[MLton] Question on profile.fun

Stephen Weeks MLton@mlton.org
Wed, 1 Jun 2005 11:24:56 -0700


> You believe that the move of a constant integer to a known slot in
> the gc state at transitions in the profile graph is too intrusive?

Yes.  The point is that it happens all the time, not just at (SSA)
nontail calls, and not just at (SSA) basic block entries.
Furthermore, to implement this portably within MLton, the right place
to put it is at the Machine IL, which means it will interfere with
codegen optimizations too.  I bet it'll hurt more than 50% on some
benchmarks.  That's a lot of skew.  I'm already annoyed by the skew
that we get with -profile time as it is, 20-30% on some benchmarks
IIRC, although it would be worth rerunning to see where we are today.

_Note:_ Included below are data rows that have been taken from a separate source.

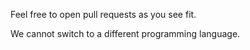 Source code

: Feel free to open pull requests as you see fit.

We cannot switch to a different programming language.
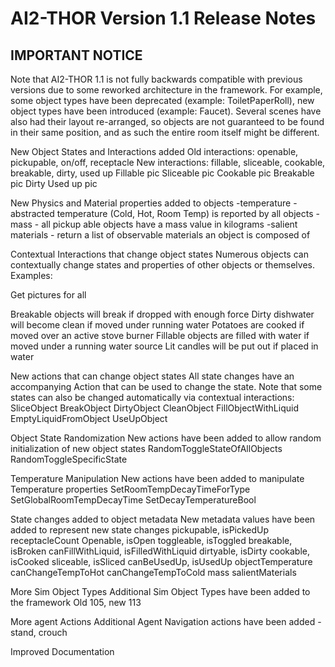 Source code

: # AI2-THOR Version 1.1 Release Notes

## IMPORTANT NOTICE
Note that AI2-THOR 1.1 is not fully backwards compatible with previous versions due to some reworked architecture in the framework. For example, some object types have been deprecated (example: ToiletPaperRoll), new object types have been introduced (example: Faucet). Several scenes have also had their layout re-arranged, so objects are not guaranteed to be found in their same position, and as such the entire room itself might be different.

New Object States and Interactions added
Old interactions: openable, pickupable, on/off, receptacle
New interactions: fillable, sliceable, cookable, breakable, dirty, used up
Fillable pic
Sliceable pic
Cookable pic
Breakable pic
Dirty 
Used up pic

New Physics and Material properties added to objects
-temperature - abstracted temperature (Cold, Hot, Room Temp) is reported by all objects
-mass - all pickup able objects have a mass value in kilograms
-salient materials - return a list of observable materials an object is composed of

Contextual Interactions that change object states
Numerous objects can contextually change states and properties of other objects or themselves. Examples:

Get pictures for all

Breakable objects will break if dropped with enough force
Dirty dishwater will become clean if moved under running water
Potatoes are cooked if moved over an active stove burner
Fillable objects are filled with water if moved under a running water source
Lit candles will be put out if placed in water


New actions that can change object states
All state changes have an accompanying Action that can be used to change the state. Note that some states can also be changed automatically via contextual interactions:
SliceObject
BreakObject
DirtyObject
CleanObject
FillObjectWithLiquid
EmptyLiquidFromObject
UseUpObject


Object State Randomization 
New actions have been added to allow random initialization of new object states
RandomToggleStateOfAllObjects
RandomToggleSpecificState

Temperature Manipulation
New actions have been added to manipulate Temperature properties
SetRoomTempDecayTimeForType
SetGlobalRoomTempDecayTime
SetDecayTemperatureBool

State changes added to object metadata
New metadata values have been added to represent new state changes
pickupable, isPickedUp
receptacleCount
Openable, isOpen
toggleable, isToggled
breakable, isBroken
canFillWithLiquid, isFilledWithLiquid
dirtyable, isDirty
cookable, isCooked
sliceable, isSliced
canBeUsedUp, isUsedUp
objectTemperature
canChangeTempToHot
canChangeTempToCold
mass
salientMaterials


More Sim Object Types
Additional Sim Object Types have been added to the framework
Old 105, new 113

More agent Actions
Additional Agent Navigation actions have been added
-stand, crouch

Improved Documentation



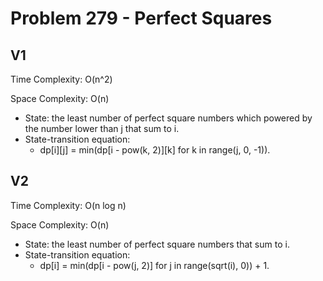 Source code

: # Problem 279 - Perfect Squares

## V1

Time Complexity: O(n^2)

Space Complexity: O(n)

- State: the least number of perfect square numbers which powered by the number lower than j that sum to i.
- State-transition equation:
    - dp[i][j] = min(dp[i - pow(k, 2)][k] for k in range(j, 0, -1)).

## V2

Time Complexity: O(n log n)

Space Complexity: O(n)

- State: the least number of perfect square numbers that sum to i.
- State-transition equation:
    - dp[i] = min(dp[i - pow(j, 2)] for j in range(sqrt(i), 0)) + 1. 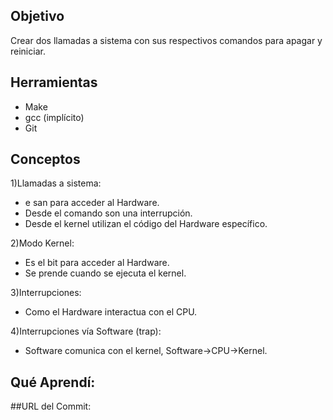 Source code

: ## Objetivo
Crear dos llamadas a sistema con sus respectivos comandos para apagar y reiniciar.

## Herramientas
+ Make
+ gcc (implícito)
+ Git 

## Conceptos
1)Llamadas a sistema:
+ e san para acceder al Hardware.
+ Desde el comando son una interrupción.
+ Desde el kernel utilizan el código del Hardware específico.

2)Modo Kernel:
+ Es el bit para acceder al Hardware.
+ Se prende cuando se ejecuta el kernel.

3)Interrupciones:
+ Como el Hardware interactua con el CPU.

4)Interrupciones vía Software (trap):
+ Software comunica con el kernel, Software->CPU->Kernel.

## Qué Aprendí:


##URL del Commit:
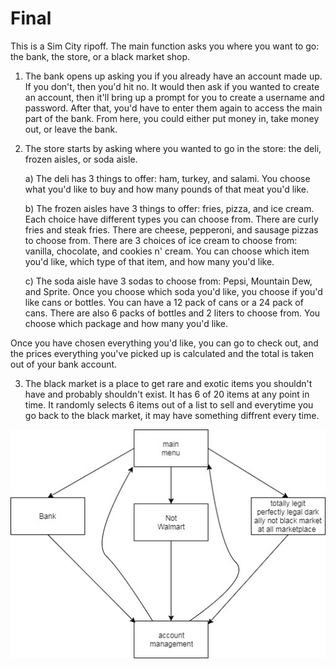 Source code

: # Final

This is a Sim City ripoff. The main function asks you where you want to go: the bank, the store, or a black market shop.

1) The bank opens up asking you if you already have an account made up. If you don't, then you'd hit no. It would then ask if you wanted to create an account, then it'll bring up a prompt for you to create a username and password. After that, you'd have to enter them again to access the main part of the bank. From here, you could either put money in, take money out, or leave the bank.

2) The store starts by asking where you wanted to go in the store: the deli, frozen aisles, or soda aisle.

	a) The deli has 3 things to offer: ham, turkey, and salami. You choose what you'd like to buy 	and how many pounds of that meat you'd like.

	b) The frozen aisles have 3 things to offer: fries, pizza, and ice cream. Each choice have 	different types you can choose from. There are curly fries and steak fries. There are cheese, 	pepperoni, and sausage pizzas to choose from. There are 3 choices of ice cream to choose from: 	vanilla, chocolate, and cookies n' cream. You can choose which item you'd like, which type of 	that item, and how many you'd like.

	c) The soda aisle have 3 sodas to choose from: Pepsi, Mountain Dew, and Sprite. Once you 	choose which soda you'd like, you choose if you'd like cans or bottles. You can have a 12 pack 	of cans or a 24 pack of cans. There are also 6 packs of bottles and 2 liters to choose from. 	You choose which package and how many you'd like.

Once you have chosen everything you'd like, you can go to check out, and the prices everything you've picked up is calculated and the total is taken out of your bank account.

3) The black market is a place to get rare and exotic items you shouldn't have and probably shouldn't exist.
It has 6 of 20 items at any point in time. It randomly selects 6 items out of a list to sell and everytime you go back to 
the black market, it may have something diffrent every time.
<img src = "C++Final.jpg">
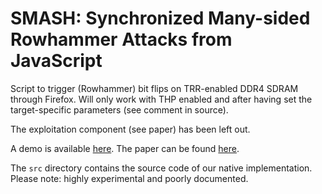 # SMASH: Synchronized Many-sided Rowhammer Attacks from JavaScript

Script to trigger (Rowhammer) bit flips on TRR-enabled DDR4 SDRAM through Firefox. Will only work with THP enabled and after having set the target-specific parameters (see comment in source).

The exploitation component (see paper) has been left out.

A demo is available [here](https://www.youtube.com/watch?v=k2D4D-kF-ic). The paper can be found [here](https://www.usenix.org/conference/usenixsecurity21/presentation/ridder).

The `src` directory contains the source code of our native implementation. Please note: highly experimental and poorly documented.
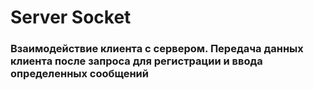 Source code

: # Server Socket
### Взаимодействие клиента с сервером. Передача данных клиента после запроса для регистрации и ввода определенных сообщений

To me, the approach is at odds with the principle of not interfering
with what you're measuring.  It seems well worth a few lines of
platform-specific code to get more reliable time profiling results.
In fact, I feel more comfortable with the reliability of time
profiling across platforms with the less intrusive approach, even
though the code is platform specific.  We don't have to prove that
we're not interfering on every platform.

In any case, you're welcome to try the experiment.  It would be
interesting to know.

> It would seem to simplify GC_handleSigProf down to:
...
> which would appear to reduce the time handling a profile signal.

The time to handle the signal doesn't matter (well, you can't walk the
whole control stack).  That happens only 100 times per second.  That's
why it makes more sense to put work there rather than every few
instructions.